Task description:
Write out each entry below exactly. Do not include the images.

Material supplied:
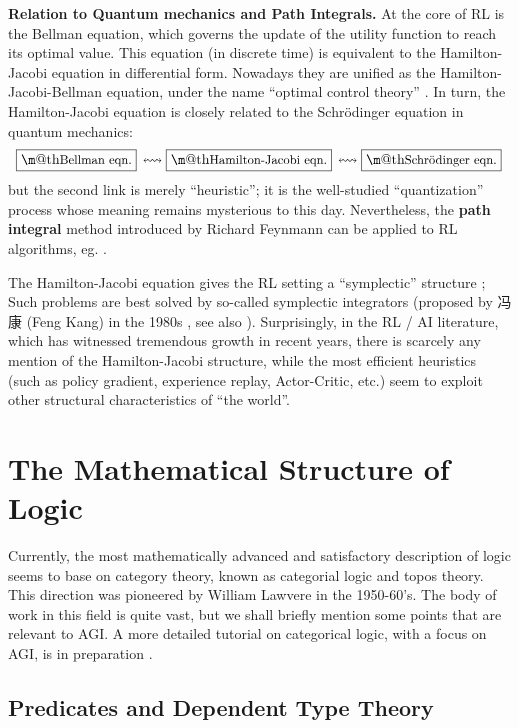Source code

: \documentclass[orivec]{llncs}
\makeatletter
\renewcommand{\boxed}[1]{\fbox{\m@th$\displaystyle\scalebox{0.9}{#1}$} \,}
\makeatother
\begin{document}
\textbf{Relation to Quantum mechanics and Path Integrals.}  At the core of RL is the Bellman equation, which governs the update of the utility function to reach its optimal value.  This equation (in discrete time) is equivalent to the Hamilton-Jacobi equation in differential form.  Nowadays they are unified as the Hamilton-Jacobi-Bellman equation, under the name ``optimal control theory'' \cite{Liberzon2012}.  In turn, the Hamilton-Jacobi equation is closely related to the Schr\"{o}dinger equation in quantum mechanics:
\begin{equation}
\boxed{\mbox{Bellman eqn.}} \leftrightsquigarrow \boxed{\mbox{Hamilton-Jacobi eqn.}} \leftrightsquigarrow \boxed{\mbox{Schr\"{o}dinger eqn.}}
\end{equation}
but the second link is merely ``heuristic'';  it is the well-studied ``quantization'' process whose meaning remains mysterious to this day.  Nevertheless, the \textbf{path integral} method introduced by Richard Feynmann can be applied to RL algorithms, eg. \cite{Kappen2007}.

The Hamilton-Jacobi equation gives the RL setting a ``symplectic'' structure \cite{Mann2018};  Such problems are best solved by so-called symplectic integrators (proposed by 冯康 (Feng Kang) in the 1980s \cite{Feng2010}, see also \cite{Leimkuhler2004}).  Surprisingly, in the RL / AI literature, which has witnessed tremendous growth in recent years, there is scarcely any mention of the Hamilton-Jacobi structure, while the most efficient heuristics (such as policy gradient, experience replay, Actor-Critic, etc.) seem to exploit other structural characteristics of ``the world''.

\section{The Mathematical Structure of Logic}

Currently, the most mathematically advanced and satisfactory description of logic seems to base on category theory, known as categorial logic and topos theory.  This direction was pioneered by William Lawvere in the 1950-60's.  The body of work in this field is quite vast, but we shall briefly mention some points that are relevant to AGI.  A more detailed tutorial on categorical logic, with a focus on AGI, is in preparation \cite{Yan2021}.

\subsection{Predicates and Dependent Type Theory}
\label{sec:dependent-types}
\end{document}
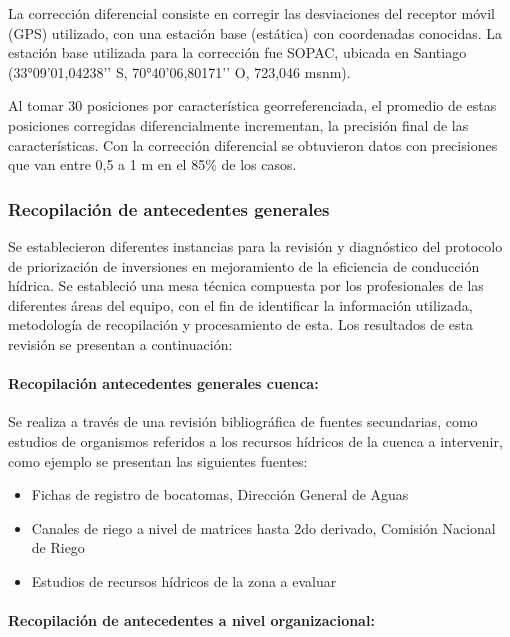 \documentclass[]{article}
\begin{document}
La corrección diferencial consiste en corregir las desviaciones del receptor móvil (GPS) utilizado, con una estación base (estática) con coordenadas conocidas. La estación base utilizada para la corrección fue SOPAC, ubicada en Santiago (33°09’01,04238’’ S, 70°40’06,80171’’ O, 723,046 msnm).

Al tomar 30 posiciones por característica georreferenciada, el promedio de estas posiciones corregidas diferencialmente incrementan, la precisión final de las características. Con la corrección diferencial se obtuvieron datos con precisiones que van entre 0,5 a 1 m en el 85\% de los casos. 





\subsubsection{Recopilación de antecedentes generales}

Se establecieron diferentes instancias para la revisión y diagnóstico del protocolo de priorización de inversiones en mejoramiento de la eficiencia de conducción hídrica. Se estableció una mesa técnica compuesta por los profesionales de las diferentes áreas del equipo, con el fin de identificar la información utilizada, metodología de recopilación y procesamiento de esta. Los resultados de esta revisión se presentan a continuación:

\paragraph{Recopilación antecedentes generales cuenca:}

Se realiza a través de una revisión bibliográfica de fuentes secundarias, como estudios de organismos referidos a los recursos hídricos de la cuenca a intervenir, como ejemplo se presentan las siguientes fuentes:

\begin{itemize}
\item Fichas de registro de bocatomas, Dirección General de Aguas
\item Canales de riego a nivel de matrices hasta 2do derivado, Comisión Nacional de Riego
\item Estudios de recursos hídricos de la zona a evaluar
\end{itemize}

\paragraph{Recopilación de antecedentes a nivel organizacional:}
\end{document}
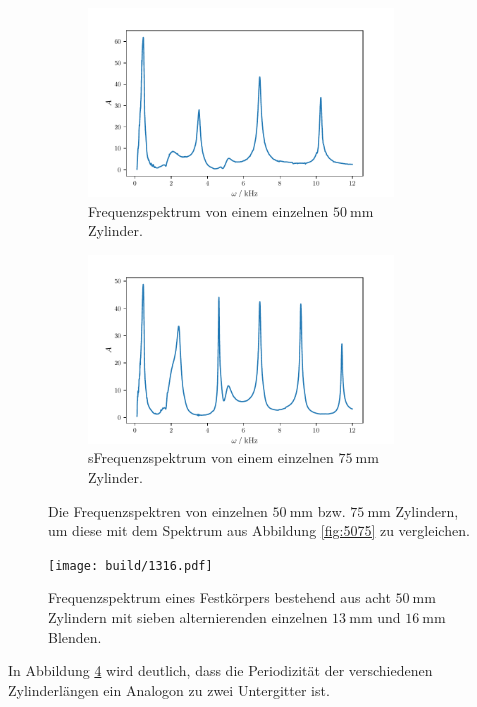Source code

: \begin{figure}
    \begin{subfigure}{0.48\textwidth}%
        \centering%
        \includegraphics[height=5cm]{build/50single.pdf}%
        \caption{Frequenzspektrum von einem einzelnen $\qty{50}{\milli\meter}$ Zylinder.}%
        \label{fig:50sinlge}%
    \end{subfigure}%
    \hfill%
    \begin{subfigure}{0.48\textwidth}%
        \centering%
        \includegraphics[height=5cm]{build/75single.pdf}%
        \caption{sFrequenzspektrum von einem einzelnen $\qty{75}{\milli\meter}$ Zylinder.}%
        \label{fig:75single}%
    \end{subfigure}%
    \caption{Die Frequenzspektren von einzelnen $\qty{50}{\milli\meter}$ bzw. $\qty{75}{\milli\meter}$ Zylindern, um diese mit dem Spektrum
    aus Abbildung \ref{fig:5075} zu vergleichen.}%
    \label{fig:75and50single}
\end{figure}%
\begin{figure}
    \centering
    \texttt{[image: build/1316.pdf]}
    \caption{Frequenzspektrum eines Festkörpers bestehend aus acht $\qty{50}{\milli\meter}$ Zylindern mit sieben alternierenden einzelnen $\qty{13}{\milli\meter}$ und 
    $\qty{16}{\milli\meter}$ Blenden.}
    \label{fig:1316}
\end{figure}
In Abbildung \ref{fig:1316} wird deutlich, dass die Periodizität der verschiedenen Zylinderlängen ein Analogon zu zwei Untergitter ist. 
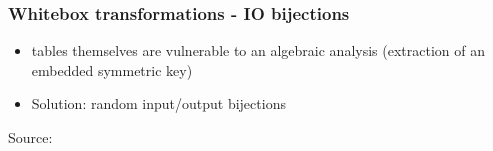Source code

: \documentclass{beamer}
\begin{document}
\begin{frame}
    \frametitle{Whitebox transformations - IO bijections}
    \begin{itemize}
     \item tables themselves are vulnerable to an algebraic analysis (extraction of an embedded symmetric key)
     \item Solution: random input/output bijections
    \end{itemize}
    \centerline{}
    \centerline{\hbox{\tiny Source:}}
\end{frame}

\end{document}
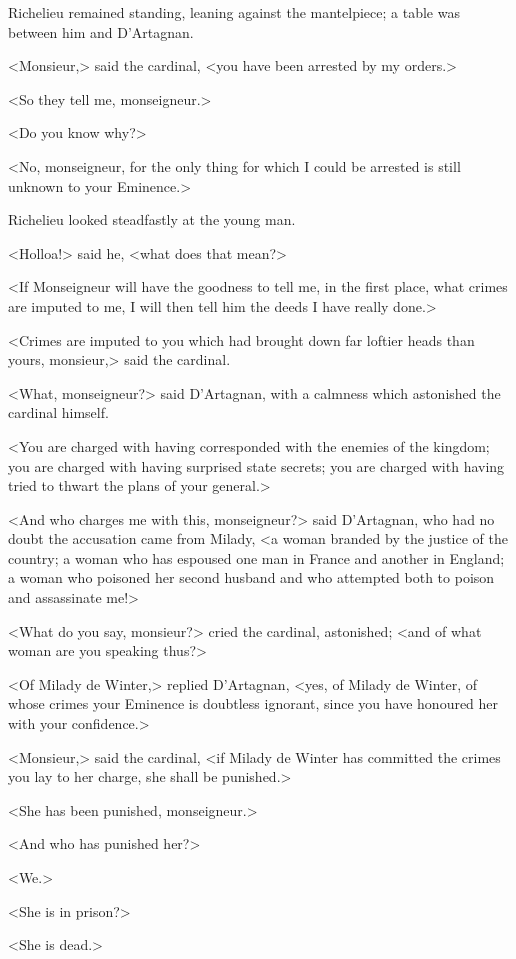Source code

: Richelieu remained standing, leaning against the mantelpiece; a table was between him and D'Artagnan. 

<Monsieur,> said the cardinal, <you have been arrested by my orders.> 

<So they tell me, monseigneur.> 

<Do you know why?> 

<No, monseigneur, for the only thing for which I could be arrested is still unknown to your Eminence.> 

Richelieu looked steadfastly at the young man. 

<Holloa!> said he, <what does that mean?> 

<If Monseigneur will have the goodness to tell me, in the first place, what crimes are imputed to me, I will then tell him the deeds I have really done.> 

<Crimes are imputed to you which had brought down far loftier heads than yours, monsieur,> said the cardinal. 

<What, monseigneur?> said D'Artagnan, with a calmness which astonished the cardinal himself. 

<You are charged with having corresponded with the enemies of the kingdom; you are charged with having surprised state secrets; you are charged with having tried to thwart the plans of your general.> 

<And who charges me with this, monseigneur?> said D'Artagnan, who had no doubt the accusation came from Milady, <a woman branded by the justice of the country; a woman who has espoused one man in France and another in England; a woman who poisoned her second husband and who attempted both to poison and assassinate me!> 

<What do you say, monsieur?> cried the cardinal, astonished; <and of what woman are you speaking thus?> 

<Of Milady de Winter,> replied D'Artagnan, <yes, of Milady de Winter, of whose crimes your Eminence is doubtless ignorant, since you have honoured her with your confidence.> 

<Monsieur,> said the cardinal, <if Milady de Winter has committed the crimes you lay to her charge, she shall be punished.> 

<She has been punished, monseigneur.> 

<And who has punished her?> 

<We.> 

<She is in prison?> 

<She is dead.>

Task response:
Source code

: \documentclass[orivec]{llncs}
\makeatletter
\renewcommand{\boxed}[1]{\fbox{\m@th$\displaystyle\scalebox{0.9}{#1}$} \,}
\makeatother
\begin{document}
\textbf{Relation to Quantum mechanics and Path Integrals.}  At the core of RL is the Bellman equation, which governs the update of the utility function to reach its optimal value.  This equation (in discrete time) is equivalent to the Hamilton-Jacobi equation in differential form.  Nowadays they are unified as the Hamilton-Jacobi-Bellman equation, under the name ``optimal control theory'' \cite{Liberzon2012}.  In turn, the Hamilton-Jacobi equation is closely related to the Schr\"{o}dinger equation in quantum mechanics:
\begin{equation}
\boxed{\mbox{Bellman eqn.}} \leftrightsquigarrow \boxed{\mbox{Hamilton-Jacobi eqn.}} \leftrightsquigarrow \boxed{\mbox{Schr\"{o}dinger eqn.}}
\end{equation}
but the second link is merely ``heuristic'';  it is the well-studied ``quantization'' process whose meaning remains mysterious to this day.  Nevertheless, the \textbf{path integral} method introduced by Richard Feynmann can be applied to RL algorithms, eg. \cite{Kappen2007}.

The Hamilton-Jacobi equation gives the RL setting a ``symplectic'' structure \cite{Mann2018};  Such problems are best solved by so-called symplectic integrators (proposed by 冯康 (Feng Kang) in the 1980s \cite{Feng2010}, see also \cite{Leimkuhler2004}).  Surprisingly, in the RL / AI literature, which has witnessed tremendous growth in recent years, there is scarcely any mention of the Hamilton-Jacobi structure, while the most efficient heuristics (such as policy gradient, experience replay, Actor-Critic, etc.) seem to exploit other structural characteristics of ``the world''.

\section{The Mathematical Structure of Logic}

Currently, the most mathematically advanced and satisfactory description of logic seems to base on category theory, known as categorial logic and topos theory.  This direction was pioneered by William Lawvere in the 1950-60's.  The body of work in this field is quite vast, but we shall briefly mention some points that are relevant to AGI.  A more detailed tutorial on categorical logic, with a focus on AGI, is in preparation \cite{Yan2021}.

\subsection{Predicates and Dependent Type Theory}
\label{sec:dependent-types}
\end{document}
 \documentclass[]{article}
\begin{document}
La corrección diferencial consiste en corregir las desviaciones del receptor móvil (GPS) utilizado, con una estación base (estática) con coordenadas conocidas. La estación base utilizada para la corrección fue SOPAC, ubicada en Santiago (33°09’01,04238’’ S, 70°40’06,80171’’ O, 723,046 msnm).

Al tomar 30 posiciones por característica georreferenciada, el promedio de estas posiciones corregidas diferencialmente incrementan, la precisión final de las características. Con la corrección diferencial se obtuvieron datos con precisiones que van entre 0,5 a 1 m en el 85\% de los casos. 





\subsubsection{Recopilación de antecedentes generales}

Se establecieron diferentes instancias para la revisión y diagnóstico del protocolo de priorización de inversiones en mejoramiento de la eficiencia de conducción hídrica. Se estableció una mesa técnica compuesta por los profesionales de las diferentes áreas del equipo, con el fin de identificar la información utilizada, metodología de recopilación y procesamiento de esta. Los resultados de esta revisión se presentan a continuación:

\paragraph{Recopilación antecedentes generales cuenca:}

Se realiza a través de una revisión bibliográfica de fuentes secundarias, como estudios de organismos referidos a los recursos hídricos de la cuenca a intervenir, como ejemplo se presentan las siguientes fuentes:

\begin{itemize}
\item Fichas de registro de bocatomas, Dirección General de Aguas
\item Canales de riego a nivel de matrices hasta 2do derivado, Comisión Nacional de Riego
\item Estudios de recursos hídricos de la zona a evaluar
\end{itemize}

\paragraph{Recopilación de antecedentes a nivel organizacional:}
\end{document}
Source code

: \begin{figure}
    \begin{subfigure}{0.48\textwidth}%
        \centering%
        \includegraphics[height=5cm]{build/50single.pdf}%
        \caption{Frequenzspektrum von einem einzelnen $\qty{50}{\milli\meter}$ Zylinder.}%
        \label{fig:50sinlge}%
    \end{subfigure}%
    \hfill%
    \begin{subfigure}{0.48\textwidth}%
        \centering%
        \includegraphics[height=5cm]{build/75single.pdf}%
        \caption{sFrequenzspektrum von einem einzelnen $\qty{75}{\milli\meter}$ Zylinder.}%
        \label{fig:75single}%
    \end{subfigure}%
    \caption{Die Frequenzspektren von einzelnen $\qty{50}{\milli\meter}$ bzw. $\qty{75}{\milli\meter}$ Zylindern, um diese mit dem Spektrum
    aus Abbildung \ref{fig:5075} zu vergleichen.}%
    \label{fig:75and50single}
\end{figure}%
\begin{figure}
    \centering
    \texttt{[image: build/1316.pdf]}
    \caption{Frequenzspektrum eines Festkörpers bestehend aus acht $\qty{50}{\milli\meter}$ Zylindern mit sieben alternierenden einzelnen $\qty{13}{\milli\meter}$ und 
    $\qty{16}{\milli\meter}$ Blenden.}
    \label{fig:1316}
\end{figure}
In Abbildung \ref{fig:1316} wird deutlich, dass die Periodizität der verschiedenen Zylinderlängen ein Analogon zu zwei Untergitter ist. 
Source code

: \documentclass{beamer}
\begin{document}
\begin{frame}
    \frametitle{Whitebox transformations - IO bijections}
    \begin{itemize}
     \item tables themselves are vulnerable to an algebraic analysis (extraction of an embedded symmetric key)
     \item Solution: random input/output bijections
    \end{itemize}
    \centerline{}
    \centerline{\hbox{\tiny Source:}}
\end{frame}

\end{document}
Source code

: Richelieu remained standing, leaning against the mantelpiece; a table was between him and D'Artagnan. 

<Monsieur,> said the cardinal, <you have been arrested by my orders.> 

<So they tell me, monseigneur.> 

<Do you know why?> 

<No, monseigneur, for the only thing for which I could be arrested is still unknown to your Eminence.> 

Richelieu looked steadfastly at the young man. 

<Holloa!> said he, <what does that mean?> 

<If Monseigneur will have the goodness to tell me, in the first place, what crimes are imputed to me, I will then tell him the deeds I have really done.> 

<Crimes are imputed to you which had brought down far loftier heads than yours, monsieur,> said the cardinal. 

<What, monseigneur?> said D'Artagnan, with a calmness which astonished the cardinal himself. 

<You are charged with having corresponded with the enemies of the kingdom; you are charged with having surprised state secrets; you are charged with having tried to thwart the plans of your general.> 

<And who charges me with this, monseigneur?> said D'Artagnan, who had no doubt the accusation came from Milady, <a woman branded by the justice of the country; a woman who has espoused one man in France and another in England; a woman who poisoned her second husband and who attempted both to poison and assassinate me!> 

<What do you say, monsieur?> cried the cardinal, astonished; <and of what woman are you speaking thus?> 

<Of Milady de Winter,> replied D'Artagnan, <yes, of Milady de Winter, of whose crimes your Eminence is doubtless ignorant, since you have honoured her with your confidence.> 

<Monsieur,> said the cardinal, <if Milady de Winter has committed the crimes you lay to her charge, she shall be punished.> 

<She has been punished, monseigneur.> 

<And who has punished her?> 

<We.> 

<She is in prison?> 

<She is dead.>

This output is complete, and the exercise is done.